En cierto modo, lo cuenta también desde el “final” de
esta historia: “hemos contemplado su
gloria: gloria como del Hijo único del Padre”. Los que fueron testigos de
la vida y muerte de Jesús y se encontraron con Él resucitado, han
experimentado y saben que este Niño es el Hijo único de Dios, “lleno de gracia y de verdad”.

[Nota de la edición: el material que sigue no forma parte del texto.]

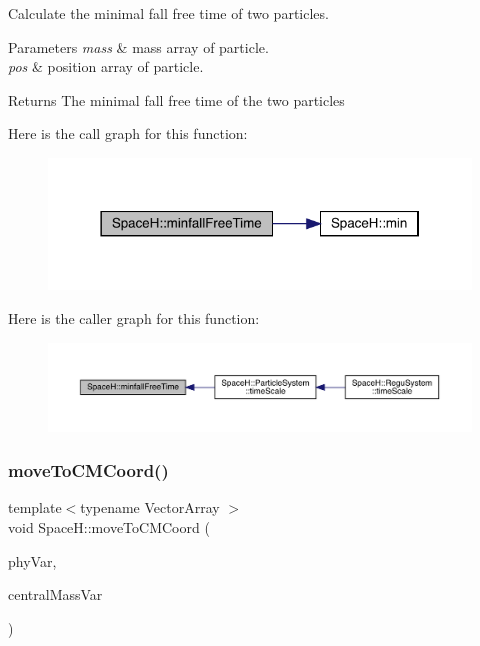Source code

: Calculate the minimal fall free time of two particles. 


\begin{DoxyParams}{Parameters}
{\em mass} & mass array of particle. \\
\hline
{\em pos} & position array of particle. \\
\hline
\end{DoxyParams}
\begin{DoxyReturn}{Returns}
The minimal fall free time of the two particles 
\end{DoxyReturn}
Here is the call graph for this function\+:
\nopagebreak
\begin{figure}[H]
\begin{center}
\leavevmode
\includegraphics[width=318pt]{namespace_space_h_a604d09de4efdae2ecc200f2c7c68597a_cgraph}
\end{center}
\end{figure}
Here is the caller graph for this function\+:
\nopagebreak
\begin{figure}[H]
\begin{center}
\leavevmode
\includegraphics[width=350pt]{namespace_space_h_a604d09de4efdae2ecc200f2c7c68597a_icgraph}
\end{center}
\end{figure}
\mbox{\label{namespace_space_h_afb4e29bf684f5b98b6022db70cab0321}} 
\subsubsection{\texorpdfstring{move\+To\+C\+M\+Coord()}{moveToCMCoord()}}
{\footnotesize\ttfamily template$<$typename Vector\+Array $>$ \\
void Space\+H\+::move\+To\+C\+M\+Coord (\begin{DoxyParamCaption}\item[{Vector\+Array \&}]{phy\+Var,  }\item[{const typename Vector\+Array\+::value\+\_\+type \&}]{central\+Mass\+Var }\end{DoxyParamCaption})}



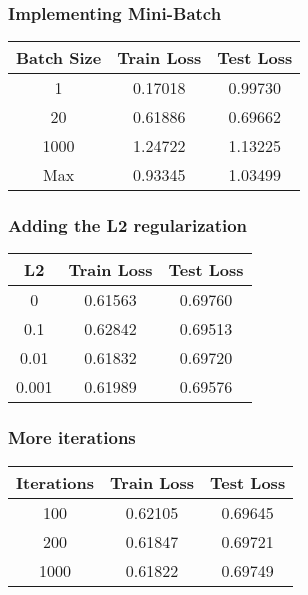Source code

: \documentclass[
	letterpaper, %
	10pt, %
]{class}
\begin{document}
\subsubsection{Implementing Mini-Batch}

\begin{center}
	\begin{tabular}{ |c|c|c| }
		\hline
		Batch Size & Train Loss & Test Loss \\
		\hline
		1          & 0.17018    & 0.99730   \\
		20         & 0.61886    & 0.69662   \\
		1000       & 1.24722    & 1.13225   \\
		Max        & 0.93345    & 1.03499   \\
		\hline
	\end{tabular}
\end{center}

\subsubsection{Adding the L2 regularization}

\begin{center}
	\begin{tabular}{ |c|c|c| }
		\hline
		L2    & Train Loss & Test Loss \\
		\hline
		0     & 0.61563    & 0.69760   \\
		0.1   & 0.62842    & 0.69513   \\
		0.01  & 0.61832    & 0.69720   \\
		0.001 & 0.61989    & 0.69576   \\
		\hline
	\end{tabular}
\end{center}

\subsubsection{More iterations}

\begin{center}
	\begin{tabular}{ |c|c|c| }
		\hline
		Iterations & Train Loss & Test Loss \\
		\hline
		100        & 0.62105    & 0.69645   \\
		200        & 0.61847    & 0.69721   \\
		1000       & 0.61822    & 0.69749   \\
		\hline
	\end{tabular}
\end{center}
\end{document}
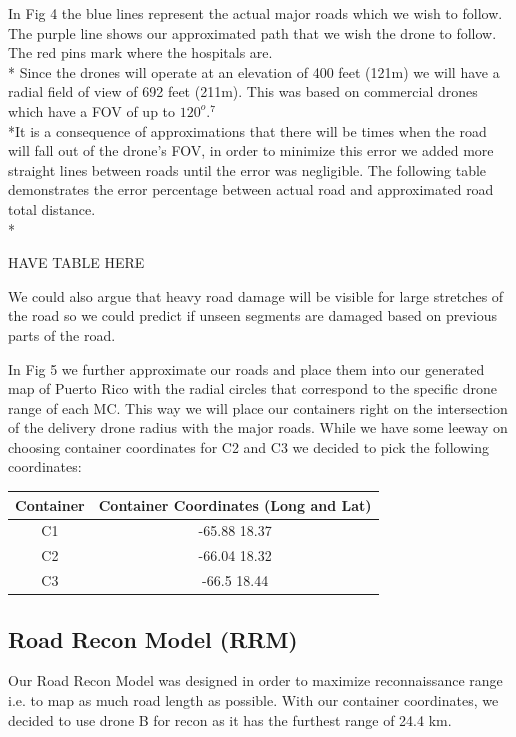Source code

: \documentclass[a4paper,12pt]{article}
\begin{document}
\begin{itemize}
\newpage
In Fig 4 the blue lines represent the actual major roads which we wish to follow. The purple line shows our approximated path that we wish the drone to follow. The red pins mark where the hospitals are.\\*
Since the drones will operate at an elevation of 400 feet (121m) we will have a radial field of view of 692 feet (211m). This was based on commercial drones which have a FOV of up to $120^{o}$$.^{7}$
\\*It is a consequence of approximations that there will be times when the road will fall out of the drone's FOV, in order to minimize this error we added more straight lines between roads until the error was negligible.
The following table demonstrates the error percentage between actual road and approximated road total distance.\\*

HAVE TABLE HERE


We could also argue that heavy road damage will be visible for large stretches of the road so we could predict if unseen segments are damaged based on previous parts of the road.

In Fig 5 we further approximate our roads and place them into our generated map of Puerto Rico with the radial circles that correspond to the specific drone range of each MC.
This way we will place our containers right on the intersection of the delivery drone radius with the major roads.  While we have some leeway on choosing container coordinates for C2 and C3 we decided to pick the following coordinates:

\begin{center}
\begin{tabular}{ |c|c| }
 \hline
 Container & Container Coordinates (Long and Lat) \\\hline
  C1 & -65.88 18.37 \\
  C2 & -66.04 18.32  \\
  C3 & -66.5 18.44  \\
 \hline
\end{tabular}
\end{center}

\subsection{Road Recon Model (RRM)}
Our Road Recon Model was designed in order to maximize reconnaissance range i.e. to map as much road length as possible.
With our container coordinates, we decided to use drone B for recon as it has the furthest range of 24.4 km.


\end{itemize}
\end{document}
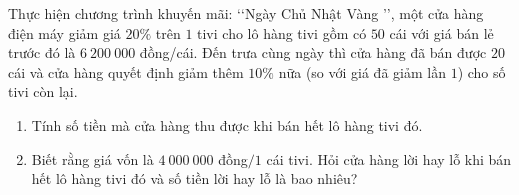 \begin{bt}%
	Thực hiện chương trình khuyến mãi: \lq\lq Ngày Chủ Nhật Vàng \rq\rq, một cửa hàng điện máy giảm giá $20\%$ trên $1$ tivi cho lô hàng tivi gồm có $50$ cái với giá bán lẻ trước đó là $6\ 200\ 000$ đồng/cái. Đến trưa cùng ngày thì cửa hàng đã bán được $20$ cái và cửa hàng quyết định giảm thêm $10\%$ nữa (so với giá đã giảm lần $1$) cho số tivi còn lại.
	\begin{enumerate}
		\item Tính số tiền mà cửa hàng thu được khi bán hết lô hàng tivi đó.
		\item Biết rằng giá vốn là $4\ 000\ 000$ đồng$/1$ cái tivi. Hỏi cửa hàng lời hay lỗ khi bán hết lô hàng tivi đó và số tiền lời hay lỗ là bao nhiêu?
	\end{enumerate}
\end{bt}


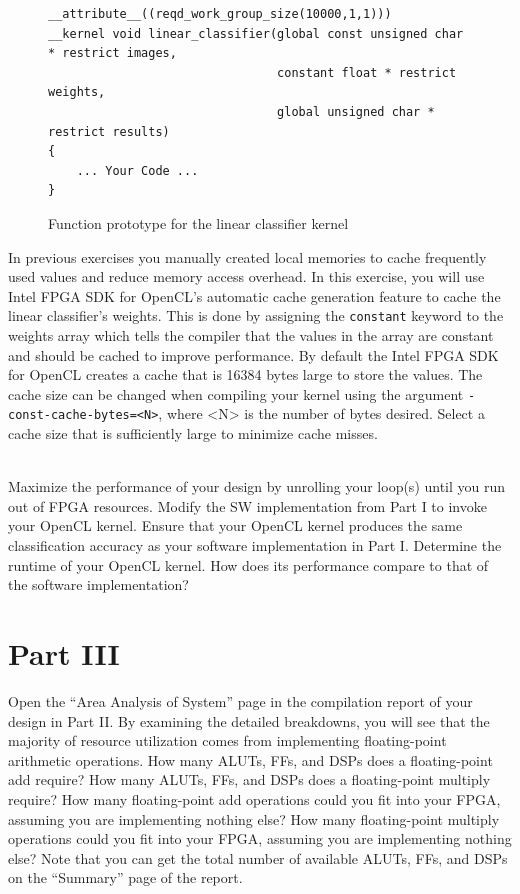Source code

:\documentclass[epsfig,10pt,fullpage]{article}
\begin{document}
\lstset{}
\begin{figure}[H]
\begin{center}
\begin{minipage}[t]{16 cm}
\vspace{-0.13in}\begin{lstlisting}
__attribute__((reqd_work_group_size(10000,1,1)))
__kernel void linear_classifier(global const unsigned char * restrict images, 
								constant float * restrict weights,
								global unsigned char * restrict results)
{
	... Your Code ...
}
\end{lstlisting}
\end{minipage}
\end{center}
\vspace{-0.33in}\caption{Function prototype for the linear classifier kernel}
\label{fig:kernel_v1}
\end{figure}

In previous exercises you manually created local memories to cache frequently used values and reduce memory access overhead.
In this exercise, you will use Intel FPGA SDK for OpenCL's automatic cache generation feature to cache the linear classifier's weights. 
This is done by assigning the \texttt{constant} 
keyword to the weights array which tells the compiler that the values in the array are constant and should be cached to improve performance.
By default the Intel FPGA SDK for OpenCL creates a cache that is 16384 bytes large to store the values. 
The cache size can be changed when compiling your kernel
using the argument \texttt{-const-cache-bytes=<N>}, where <N> is the number of bytes desired. 
Select a cache size that is sufficiently large to minimize cache misses.

~\\
Maximize the performance of your design by unrolling your loop(s) until you run out of FPGA resources.
Modify the SW implementation from Part I to invoke your OpenCL kernel. 
Ensure that your OpenCL kernel produces the same classification accuracy as your software implementation in Part I. 
Determine the runtime of your OpenCL kernel. How does its performance compare to that of the software implementation?

\section*{Part III}

Open the ``Area Analysis of System'' page in the compilation report of your design in Part II. By examining the detailed breakdowns, 
you will see that the majority of resource utilization comes from implementing floating-point arithmetic operations. 
How many ALUTs, FFs, and DSPs does a floating-point add require? How many ALUTs, FFs, and DSPs does a floating-point multiply require?
How many floating-point add operations could you fit into your FPGA, assuming you are implementing nothing else? 
How many floating-point multiply operations could you fit into your FPGA, assuming you are implementing nothing else?
Note that you can get the total number of available ALUTs, FFs, and DSPs on the ``Summary'' page of the report. 
\end{document}
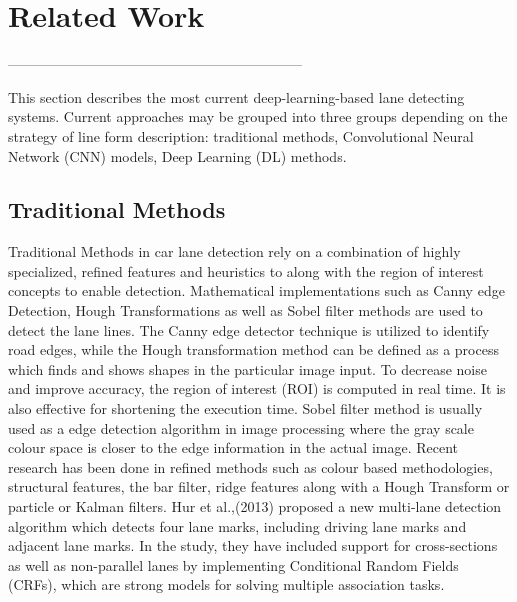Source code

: 
\chapter{Related Work} %

\label{Chapter3} %



---------------------------------------------------------------

This section describes the most current deep-learning-based lane detecting systems. Current approaches may be grouped into three groups depending on the strategy of line form description: traditional methods, Convolutional Neural Network (CNN) models, Deep Learning (DL) methods.


\section{Traditional Methods}

Traditional Methods in car lane detection rely on a combination of highly specialized, refined features and heuristics to along with the region of interest concepts to enable detection.\cite{neven_towards_2018} Mathematical implementations such as Canny edge Detection, Hough Transformations as well as Sobel filter methods are used to detect the lane lines. The Canny edge detector technique is utilized to identify road edges, while the Hough transformation method can be defined as a process which finds and shows shapes in the particular image input.\cite{wang_lanenet_2018} To decrease noise and improve accuracy, the region of interest (ROI) is computed in real time. It is also effective for shortening the execution time.  Sobel filter method is usually used as a edge detection algorithm in image processing where the gray scale colour space is closer to the edge information in the actual image.\cite{fong_real-time_2020}\cite{kamci_lane_2019} Recent research has been done in refined methods such as colour based methodologies\cite{1505186}, structural features\cite{neven2017fast}, the bar filter\cite{teng2010}, ridge features\cite{lopez2010} along with a Hough Transform\cite{liu2010}\cite{5548087}\cite{assidiq_real_2008} or particle or Kalman filters\cite{4459093}\cite{danescu2009}\cite{teng2010}. 
Hur et al.,(2013)\cite{hur_multi-lane_2013} proposed a new multi-lane detection algorithm which detects four lane marks, including driving lane marks and adjacent lane marks. In the study, they have included support for cross-sections as well as non-parallel lanes by implementing Conditional Random Fields (CRFs), which are strong models for solving multiple association tasks. 

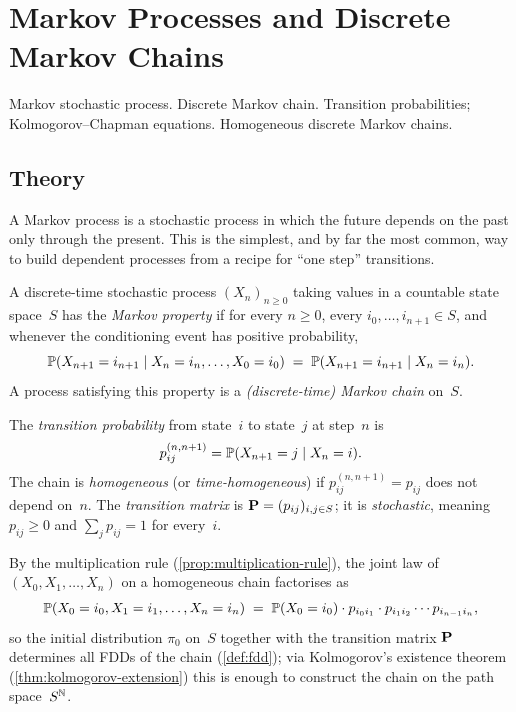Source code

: 
\section{Markov Processes and Discrete Markov Chains}
\label{sec:1.2.09-markov-chains}

\begin{ticket}
Markov stochastic process. Discrete Markov chain. Transition probabilities; Kolmogorov–Chapman equations. Homogeneous discrete Markov chains.
\end{ticket}

\subsection*{Theory}

A Markov process is a stochastic process in which the future depends
on the past only through the present. This is the simplest, and by
far the most common, way to build dependent processes from a recipe
for ``one step'' transitions.

\begin{definition}
\label{def:markov-property}
A discrete-time stochastic process $(X_n)_{n \geq 0}$ taking values
in a countable state space~$S$ has the \emph{Markov property} if for
every $n \geq 0$, every $i_0, \dots, i_{n+1} \in S$, and whenever
the conditioning event has positive probability,
\[
  \Prob(X_{n+1} = i_{n+1} \mid X_n = i_n, \dots, X_0 = i_0) \;=\; \Prob(X_{n+1} = i_{n+1} \mid X_n = i_n).
\]
A process satisfying this property is a \emph{(discrete-time) Markov
chain} on~$S$.
\end{definition}

\begin{definition}
\label{def:transition-probabilities}
The \emph{transition probability} from state~$i$ to state~$j$ at
step~$n$ is
\[
  p_{ij}^{(n,n+1)} = \Prob(X_{n+1} = j \mid X_n = i).
\]
The chain is \emph{homogeneous} (or \emph{time-homogeneous}) if
$p_{ij}^{(n,n+1)} = p_{ij}$ does not depend on~$n$. The
\emph{transition matrix} is $\mat{P} = (p_{ij})_{i, j \in S}$; it is
\emph{stochastic}, meaning $p_{ij} \geq 0$ and $\sum_j p_{ij} = 1$
for every~$i$.
\end{definition}

By the multiplication rule (\cref{prop:multiplication-rule}), the
joint law of $(X_0, X_1, \dots, X_n)$ on a homogeneous chain
factorises as
\[
  \Prob(X_0 = i_0, X_1 = i_1, \dots, X_n = i_n) \;=\; \Prob(X_0 = i_0) \cdot p_{i_0 i_1} \cdot p_{i_1 i_2} \cdots p_{i_{n-1} i_n},
\]
so the initial distribution $\pi_0$ on~$S$ together with the
transition matrix $\mat{P}$ determines all FDDs of the chain
(\cref{def:fdd}); via Kolmogorov's existence theorem
(\cref{thm:kolmogorov-extension}) this is enough to construct the
chain on the path space~$S^{\N}$.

La Navidad nos asoma a un misterio asombroso. Ese niño que no
sabe hablar es Dios, que “sostiene el
universo con su palabra poderosa” (Heb 1, 1-6); en él está la
sabiduría que rige el orden del Cosmos. Ese pequeño indefenso, necesitado de
todo, es el Hijo, que asume nuestra carne, nuestra realidad débil y limitada. El
mismo que hoy vemos en un pesebre y sometido a las leyes humanas (como aquel
censo que lo hizo nacer en itinerancia), nos salvará también desde la debilidad de la cruz. Dios se
encarna en nuestra realidad, con todo lo que tiene de limitación y fragilidad,
para salvarnos “desde dentro”.
Y nos plantea un reto: acogerle. Pues, como pasó en Belén, “vino a los suyos y los suyos no lo
recibieron”. Somos invitados a acoger a Dios en nuestra realidad, con
cuanto tiene de ambigüedad, de pobreza y limitación. Es así que Él podrá
iluminar, fortalecer, sanear, abrir horizontes en ella. Y esta acogida pasa por
los que nos encontramos en nuestro camino. Él, al nacer, se ha hecho nuestro
hermano, y nos hace hermanos a todos.
“A cuantos lo recibieron, les dio poder para ser hijos de Dios, a los que creen en su nombre”. No es un título honorífico. Es un proceso de transformación de nuestra realidad, que somos invitados a ir viviendo.